* To do: Please restate, word for word, the lines below that begin at the one with "import com.soomla.profile.domain.UserProfile;" and end at the one with "CUSTOM GAME SECRET". Leave out all other lines.

* Input material:
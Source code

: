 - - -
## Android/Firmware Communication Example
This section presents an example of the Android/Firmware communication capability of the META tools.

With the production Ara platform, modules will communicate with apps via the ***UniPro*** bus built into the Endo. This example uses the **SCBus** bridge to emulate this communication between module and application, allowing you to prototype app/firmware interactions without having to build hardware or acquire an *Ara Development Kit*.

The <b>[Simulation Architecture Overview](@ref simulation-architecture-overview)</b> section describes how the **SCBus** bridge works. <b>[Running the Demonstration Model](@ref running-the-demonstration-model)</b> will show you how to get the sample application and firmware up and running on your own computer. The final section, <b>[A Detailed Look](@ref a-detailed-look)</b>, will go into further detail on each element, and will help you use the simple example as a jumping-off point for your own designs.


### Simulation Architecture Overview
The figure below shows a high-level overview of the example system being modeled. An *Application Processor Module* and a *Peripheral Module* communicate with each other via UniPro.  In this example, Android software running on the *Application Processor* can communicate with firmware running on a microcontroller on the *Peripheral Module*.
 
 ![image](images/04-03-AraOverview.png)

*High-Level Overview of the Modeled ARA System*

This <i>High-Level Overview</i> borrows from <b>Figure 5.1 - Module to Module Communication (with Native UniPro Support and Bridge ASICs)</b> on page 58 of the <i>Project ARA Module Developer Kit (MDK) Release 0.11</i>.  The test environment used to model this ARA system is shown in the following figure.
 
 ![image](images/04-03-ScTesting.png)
---
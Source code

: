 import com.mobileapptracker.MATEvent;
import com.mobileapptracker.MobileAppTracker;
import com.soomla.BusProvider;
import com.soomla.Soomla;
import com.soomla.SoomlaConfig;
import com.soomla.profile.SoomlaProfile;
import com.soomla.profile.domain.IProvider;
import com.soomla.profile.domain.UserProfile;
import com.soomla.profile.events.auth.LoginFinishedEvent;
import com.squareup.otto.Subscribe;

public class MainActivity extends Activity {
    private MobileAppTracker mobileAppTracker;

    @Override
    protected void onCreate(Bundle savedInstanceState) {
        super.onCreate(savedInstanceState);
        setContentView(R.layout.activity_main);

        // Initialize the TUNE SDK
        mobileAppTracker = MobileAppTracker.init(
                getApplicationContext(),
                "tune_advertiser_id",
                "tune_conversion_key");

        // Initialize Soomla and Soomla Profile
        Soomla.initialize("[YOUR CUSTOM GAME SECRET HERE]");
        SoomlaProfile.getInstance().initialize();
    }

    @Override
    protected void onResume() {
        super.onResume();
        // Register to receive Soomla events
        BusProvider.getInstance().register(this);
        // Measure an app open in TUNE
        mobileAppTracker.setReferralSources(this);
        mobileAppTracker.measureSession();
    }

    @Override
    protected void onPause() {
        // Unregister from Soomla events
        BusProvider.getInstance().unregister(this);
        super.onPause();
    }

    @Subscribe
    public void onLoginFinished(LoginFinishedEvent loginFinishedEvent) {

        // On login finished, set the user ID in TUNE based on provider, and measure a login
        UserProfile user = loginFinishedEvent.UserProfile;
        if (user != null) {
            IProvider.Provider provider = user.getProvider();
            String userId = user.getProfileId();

* Result of this task:
import com.soomla.profile.domain.UserProfile;
import com.soomla.profile.events.auth.LoginFinishedEvent;
import com.squareup.otto.Subscribe;

public class MainActivity extends Activity {
    private MobileAppTracker mobileAppTracker;

    @Override
    protected void onCreate(Bundle savedInstanceState) {
        super.onCreate(savedInstanceState);
        setContentView(R.layout.activity_main);

        // Initialize the TUNE SDK
        mobileAppTracker = MobileAppTracker.init(
                getApplicationContext(),
                "tune_advertiser_id",
                "tune_conversion_key");

        // Initialize Soomla and Soomla Profile
        Soomla.initialize("[YOUR CUSTOM GAME SECRET HERE]");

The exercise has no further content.